(Records drawn from a dataset)
────

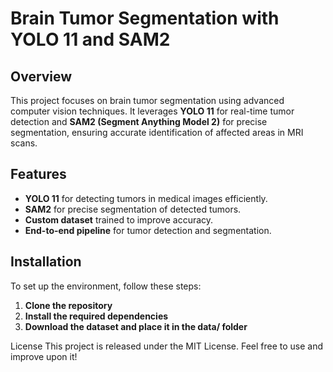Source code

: # Brain Tumor Segmentation with YOLO 11 and SAM2

## Overview
This project focuses on brain tumor segmentation using advanced computer vision techniques. It leverages **YOLO 11** for real-time tumor detection and **SAM2 (Segment Anything Model 2)** for precise segmentation, ensuring accurate identification of affected areas in MRI scans.

## Features
- **YOLO 11** for detecting tumors in medical images efficiently.
- **SAM2** for precise segmentation of detected tumors.
- **Custom dataset** trained to improve accuracy.
- **End-to-end pipeline** for tumor detection and segmentation.

## Installation
To set up the environment, follow these steps:

1. **Clone the repository**
2. **Install the required dependencies**
3. **Download the dataset and place it in the data/ folder**

License
This project is released under the MIT License. Feel free to use and improve upon it!
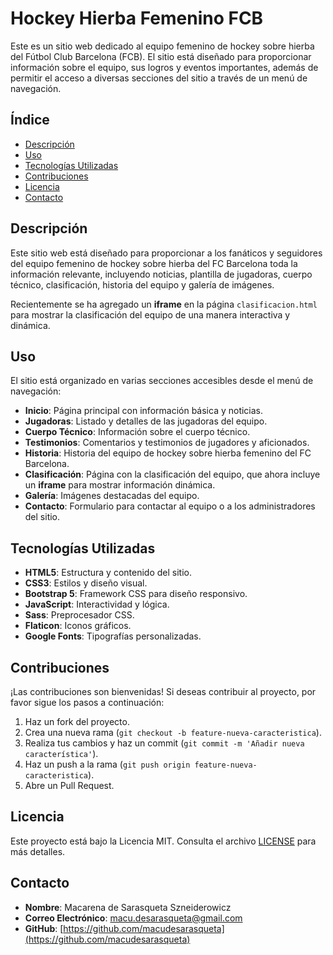 # Hockey Hierba Femenino FCB

Este es un sitio web dedicado al equipo femenino de hockey sobre hierba del Fútbol Club Barcelona (FCB). El sitio está diseñado para proporcionar información sobre el equipo, sus logros y eventos importantes, además de permitir el acceso a diversas secciones del sitio a través de un menú de navegación.

## Índice

- [Descripción](#descripción)
- [Uso](#uso)
- [Tecnologías Utilizadas](#tecnologías-utilizadas)
- [Contribuciones](#contribuciones)
- [Licencia](#licencia)
- [Contacto](#contacto)

## Descripción

Este sitio web está diseñado para proporcionar a los fanáticos y seguidores del equipo femenino de hockey sobre hierba del FC Barcelona toda la información relevante, incluyendo noticias, plantilla de jugadoras, cuerpo técnico, clasificación, historia del equipo y galería de imágenes. 

Recientemente se ha agregado un **iframe** en la página `clasificacion.html` para mostrar la clasificación del equipo de una manera interactiva y dinámica.

## Uso

El sitio está organizado en varias secciones accesibles desde el menú de navegación:

- **Inicio**: Página principal con información básica y noticias.
- **Jugadoras**: Listado y detalles de las jugadoras del equipo.
- **Cuerpo Técnico**: Información sobre el cuerpo técnico.
- **Testimonios**: Comentarios y testimonios de jugadores y aficionados.
- **Historia**: Historia del equipo de hockey sobre hierba femenino del FC Barcelona.
- **Clasificación**: Página con la clasificación del equipo, que ahora incluye un **iframe** para mostrar información dinámica.
- **Galería**: Imágenes destacadas del equipo.
- **Contacto**: Formulario para contactar al equipo o a los administradores del sitio.

## Tecnologías Utilizadas

- **HTML5**: Estructura y contenido del sitio.
- **CSS3**: Estilos y diseño visual.
- **Bootstrap 5**: Framework CSS para diseño responsivo.
- **JavaScript**: Interactividad y lógica.
- **Sass**: Preprocesador CSS.
- **Flaticon**: Iconos gráficos.
- **Google Fonts**: Tipografías personalizadas.

## Contribuciones

¡Las contribuciones son bienvenidas! Si deseas contribuir al proyecto, por favor sigue los pasos a continuación:

1. Haz un fork del proyecto.
2. Crea una nueva rama (`git checkout -b feature-nueva-caracteristica`).
3. Realiza tus cambios y haz un commit (`git commit -m 'Añadir nueva característica'`).
4. Haz un push a la rama (`git push origin feature-nueva-caracteristica`).
5. Abre un Pull Request.

## Licencia

Este proyecto está bajo la Licencia MIT. Consulta el archivo [LICENSE](LICENSE) para más detalles.

## Contacto

- **Nombre**: Macarena de Sarasqueta Szneiderowicz
- **Correo Electrónico**: macu.desarasqueta@gmail.com
- **GitHub**: [https://github.com/macudesarasqueta](https://github.com/macudesarasqueta)
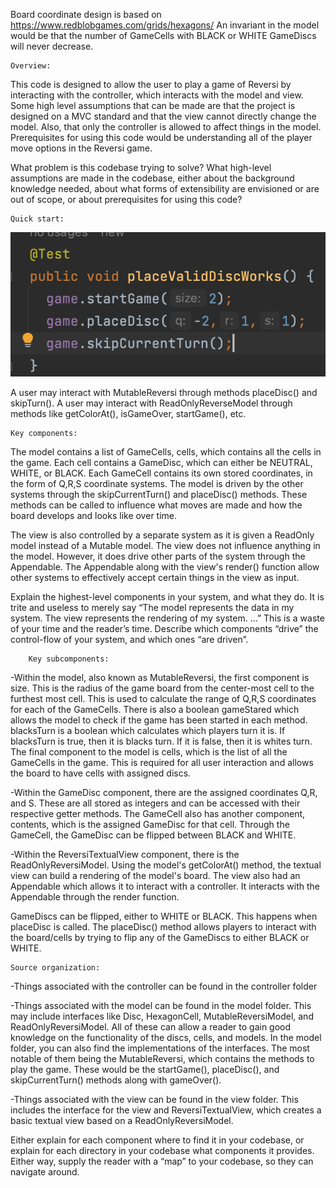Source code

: Board coordinate design is based on https://www.redblobgames.com/grids/hexagons/
An invariant in the model would be that the number of GameCells with BLACK or WHITE GameDiscs
will never decrease.

    Overview: 
This code is designed to allow the user to play a game of Reversi by interacting with the
controller, which interacts with the model and view.
Some high level assumptions that can be 
made are that the project is designed on a MVC standard and that the view cannot directly 
change the model. Also, that only the controller is allowed
to affect things in the model. Prerequisites for using this code would be understanding all
of the player move options in the Reversi game.


What problem is this codebase trying to solve? What high-level assumptions are made 
in the codebase, either about the background knowledge needed, about what forms of extensibility 
are envisioned or are out of scope, or about prerequisites for using this code?

    Quick start: 
![img.png](img.png)

A user may interact with MutableReversi through methods placeDisc() and skipTurn().
A user may interact with ReadOnlyReverseModel through methods like getColorAt(), isGameOver,
startGame(), etc.




    Key components: 
The model contains a list of GameCells, cells, which contains all the cells in the game. Each
cell contains a GameDisc, which can either be NEUTRAL, WHITE, or BLACK. Each GameCell contains
its own stored coordinates, in the form of Q,R,S coordinate systems. The model is driven by the
other systems through the skipCurrentTurn() and placeDisc() methods. These methods can be called
to influence what moves are made and how the board develops and looks like over time.

The view is also controlled by a separate system as it is given a ReadOnly model instead of a
Mutable model. The view does not influence anything in the model. However, it does drive other 
parts of the system through the Appendable. The Appendable along with the view's render()
function allow other systems to effectively accept certain things in the view as input. 

Explain the highest-level components in your system, and what 
they do. It is trite and useless to merely say “The model represents the data in my system. 
The view represents the rendering of my system. ...” This is a waste of your time and the reader’s time. 
Describe which components “drive” the control-flow of your system, and which ones “are driven”.

        Key subcomponents: 
-Within the model, also known as MutableReversi, the first component is size. This is the radius of
the game board from the center-most cell to the furthest most cell. This is used to calculate the
range of Q,R,S coordinates for each of the GameCells. There is also a boolean gameStared which
allows the model to check if the game has been started in each method. blacksTurn is a boolean which
calculates which players turn it is. If blacksTurn is true, then it is blacks turn. If it is false,
then it is whites turn. The final component to the model is cells, which is the list of all the
GameCells in the game. This is required for all user interaction and allows the board to have cells
with assigned discs.

-Within the GameDisc component, there are the assigned coordinates Q,R, and S. These are all stored
as integers and can be accessed with their respective getter methods. The GameCell also has another
component, contents, which is the assigned GameDisc for that cell. Through the GameCell, the
GameDisc can be flipped between BLACK and WHITE.

-Within the ReversiTextualView component, there is the ReadOnlyReversiModel. Using the model's
getColorAt() method, the textual view can build a rendering of the model's board. The view
also had an Appendable which allows it to interact with a controller. It interacts with the 
Appendable through the render function.

GameDiscs can be flipped,
either to WHITE or BLACK. This happens when placeDisc is called. The placeDisc() method allows
players to interact with the board/cells by trying to flip any of the GameDiscs to either
BLACK or WHITE.


    Source organization: 
-Things associated with the controller can be found in the controller folder

-Things associated with the model can be found in the model folder. This may include interfaces
like Disc, HexagonCell, MutableReversiModel, and ReadOnlyReversiModel. All of these can allow a 
reader to gain good knowledge on the functionality of the discs, cells, and models. In the model
folder, you can also find the implementations of the interfaces. The most notable of them being
the MutableReversi, which contains the methods to play the game. These would be the startGame(),
placeDisc(), and skipCurrentTurn() methods along with gameOver().

-Things associated with the view can be found in the view folder. This includes the interface for
the view and ReversiTextualView, which creates a basic textual view based on a
ReadOnlyReversiModel.

Either explain for each component where to find it in your codebase,
or explain for each directory in your codebase what components it provides. Either way, supply 
the reader with a “map” to your codebase, so they can navigate around.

────

For this exercise, transcribe the entries above exactly, without any pictures.

Source code

: # Brain Tumor Segmentation with YOLO 11 and SAM2

## Overview
This project focuses on brain tumor segmentation using advanced computer vision techniques. It leverages **YOLO 11** for real-time tumor detection and **SAM2 (Segment Anything Model 2)** for precise segmentation, ensuring accurate identification of affected areas in MRI scans.

## Features
- **YOLO 11** for detecting tumors in medical images efficiently.
- **SAM2** for precise segmentation of detected tumors.
- **Custom dataset** trained to improve accuracy.
- **End-to-end pipeline** for tumor detection and segmentation.

## Installation
To set up the environment, follow these steps:

1. **Clone the repository**
2. **Install the required dependencies**
3. **Download the dataset and place it in the data/ folder**

License
This project is released under the MIT License. Feel free to use and improve upon it!
 # Hockey Hierba Femenino FCB

Este es un sitio web dedicado al equipo femenino de hockey sobre hierba del Fútbol Club Barcelona (FCB). El sitio está diseñado para proporcionar información sobre el equipo, sus logros y eventos importantes, además de permitir el acceso a diversas secciones del sitio a través de un menú de navegación.

## Índice

- [Descripción](#descripción)
- [Uso](#uso)
- [Tecnologías Utilizadas](#tecnologías-utilizadas)
- [Contribuciones](#contribuciones)
- [Licencia](#licencia)
- [Contacto](#contacto)

## Descripción

Este sitio web está diseñado para proporcionar a los fanáticos y seguidores del equipo femenino de hockey sobre hierba del FC Barcelona toda la información relevante, incluyendo noticias, plantilla de jugadoras, cuerpo técnico, clasificación, historia del equipo y galería de imágenes. 

Recientemente se ha agregado un **iframe** en la página `clasificacion.html` para mostrar la clasificación del equipo de una manera interactiva y dinámica.

## Uso

El sitio está organizado en varias secciones accesibles desde el menú de navegación:

- **Inicio**: Página principal con información básica y noticias.
- **Jugadoras**: Listado y detalles de las jugadoras del equipo.
- **Cuerpo Técnico**: Información sobre el cuerpo técnico.
- **Testimonios**: Comentarios y testimonios de jugadores y aficionados.
- **Historia**: Historia del equipo de hockey sobre hierba femenino del FC Barcelona.
- **Clasificación**: Página con la clasificación del equipo, que ahora incluye un **iframe** para mostrar información dinámica.
- **Galería**: Imágenes destacadas del equipo.
- **Contacto**: Formulario para contactar al equipo o a los administradores del sitio.

## Tecnologías Utilizadas

- **HTML5**: Estructura y contenido del sitio.
- **CSS3**: Estilos y diseño visual.
- **Bootstrap 5**: Framework CSS para diseño responsivo.
- **JavaScript**: Interactividad y lógica.
- **Sass**: Preprocesador CSS.
- **Flaticon**: Iconos gráficos.
- **Google Fonts**: Tipografías personalizadas.

## Contribuciones

¡Las contribuciones son bienvenidas! Si deseas contribuir al proyecto, por favor sigue los pasos a continuación:

1. Haz un fork del proyecto.
2. Crea una nueva rama (`git checkout -b feature-nueva-caracteristica`).
3. Realiza tus cambios y haz un commit (`git commit -m 'Añadir nueva característica'`).
4. Haz un push a la rama (`git push origin feature-nueva-caracteristica`).
5. Abre un Pull Request.

## Licencia

Este proyecto está bajo la Licencia MIT. Consulta el archivo [LICENSE](LICENSE) para más detalles.

## Contacto

- **Nombre**: Macarena de Sarasqueta Szneiderowicz
- **Correo Electrónico**: macu.desarasqueta@gmail.com
- **GitHub**: [https://github.com/macudesarasqueta](https://github.com/macudesarasqueta)
Source code

: Board coordinate design is based on https://www.redblobgames.com/grids/hexagons/
An invariant in the model would be that the number of GameCells with BLACK or WHITE GameDiscs
will never decrease.

    Overview: 
This code is designed to allow the user to play a game of Reversi by interacting with the
controller, which interacts with the model and view.
Some high level assumptions that can be 
made are that the project is designed on a MVC standard and that the view cannot directly 
change the model. Also, that only the controller is allowed
to affect things in the model. Prerequisites for using this code would be understanding all
of the player move options in the Reversi game.


What problem is this codebase trying to solve? What high-level assumptions are made 
in the codebase, either about the background knowledge needed, about what forms of extensibility 
are envisioned or are out of scope, or about prerequisites for using this code?

    Quick start: 
![img.png](img.png)

A user may interact with MutableReversi through methods placeDisc() and skipTurn().
A user may interact with ReadOnlyReverseModel through methods like getColorAt(), isGameOver,
startGame(), etc.




    Key components: 
The model contains a list of GameCells, cells, which contains all the cells in the game. Each
cell contains a GameDisc, which can either be NEUTRAL, WHITE, or BLACK. Each GameCell contains
its own stored coordinates, in the form of Q,R,S coordinate systems. The model is driven by the
other systems through the skipCurrentTurn() and placeDisc() methods. These methods can be called
to influence what moves are made and how the board develops and looks like over time.

The view is also controlled by a separate system as it is given a ReadOnly model instead of a
Mutable model. The view does not influence anything in the model. However, it does drive other 
parts of the system through the Appendable. The Appendable along with the view's render()
function allow other systems to effectively accept certain things in the view as input. 

Explain the highest-level components in your system, and what 
they do. It is trite and useless to merely say “The model represents the data in my system. 
The view represents the rendering of my system. ...” This is a waste of your time and the reader’s time. 
Describe which components “drive” the control-flow of your system, and which ones “are driven”.

        Key subcomponents: 
-Within the model, also known as MutableReversi, the first component is size. This is the radius of
the game board from the center-most cell to the furthest most cell. This is used to calculate the
range of Q,R,S coordinates for each of the GameCells. There is also a boolean gameStared which
allows the model to check if the game has been started in each method. blacksTurn is a boolean which
calculates which players turn it is. If blacksTurn is true, then it is blacks turn. If it is false,
then it is whites turn. The final component to the model is cells, which is the list of all the
GameCells in the game. This is required for all user interaction and allows the board to have cells
with assigned discs.

-Within the GameDisc component, there are the assigned coordinates Q,R, and S. These are all stored
as integers and can be accessed with their respective getter methods. The GameCell also has another
component, contents, which is the assigned GameDisc for that cell. Through the GameCell, the
GameDisc can be flipped between BLACK and WHITE.

-Within the ReversiTextualView component, there is the ReadOnlyReversiModel. Using the model's
getColorAt() method, the textual view can build a rendering of the model's board. The view
also had an Appendable which allows it to interact with a controller. It interacts with the 
Appendable through the render function.

GameDiscs can be flipped,
either to WHITE or BLACK. This happens when placeDisc is called. The placeDisc() method allows
players to interact with the board/cells by trying to flip any of the GameDiscs to either
BLACK or WHITE.


    Source organization: 
-Things associated with the controller can be found in the controller folder

-Things associated with the model can be found in the model folder. This may include interfaces
like Disc, HexagonCell, MutableReversiModel, and ReadOnlyReversiModel. All of these can allow a 
reader to gain good knowledge on the functionality of the discs, cells, and models. In the model
folder, you can also find the implementations of the interfaces. The most notable of them being
the MutableReversi, which contains the methods to play the game. These would be the startGame(),
placeDisc(), and skipCurrentTurn() methods along with gameOver().

-Things associated with the view can be found in the view folder. This includes the interface for
the view and ReversiTextualView, which creates a basic textual view based on a
ReadOnlyReversiModel.

Either explain for each component where to find it in your codebase,
or explain for each directory in your codebase what components it provides. Either way, supply 
the reader with a “map” to your codebase, so they can navigate around.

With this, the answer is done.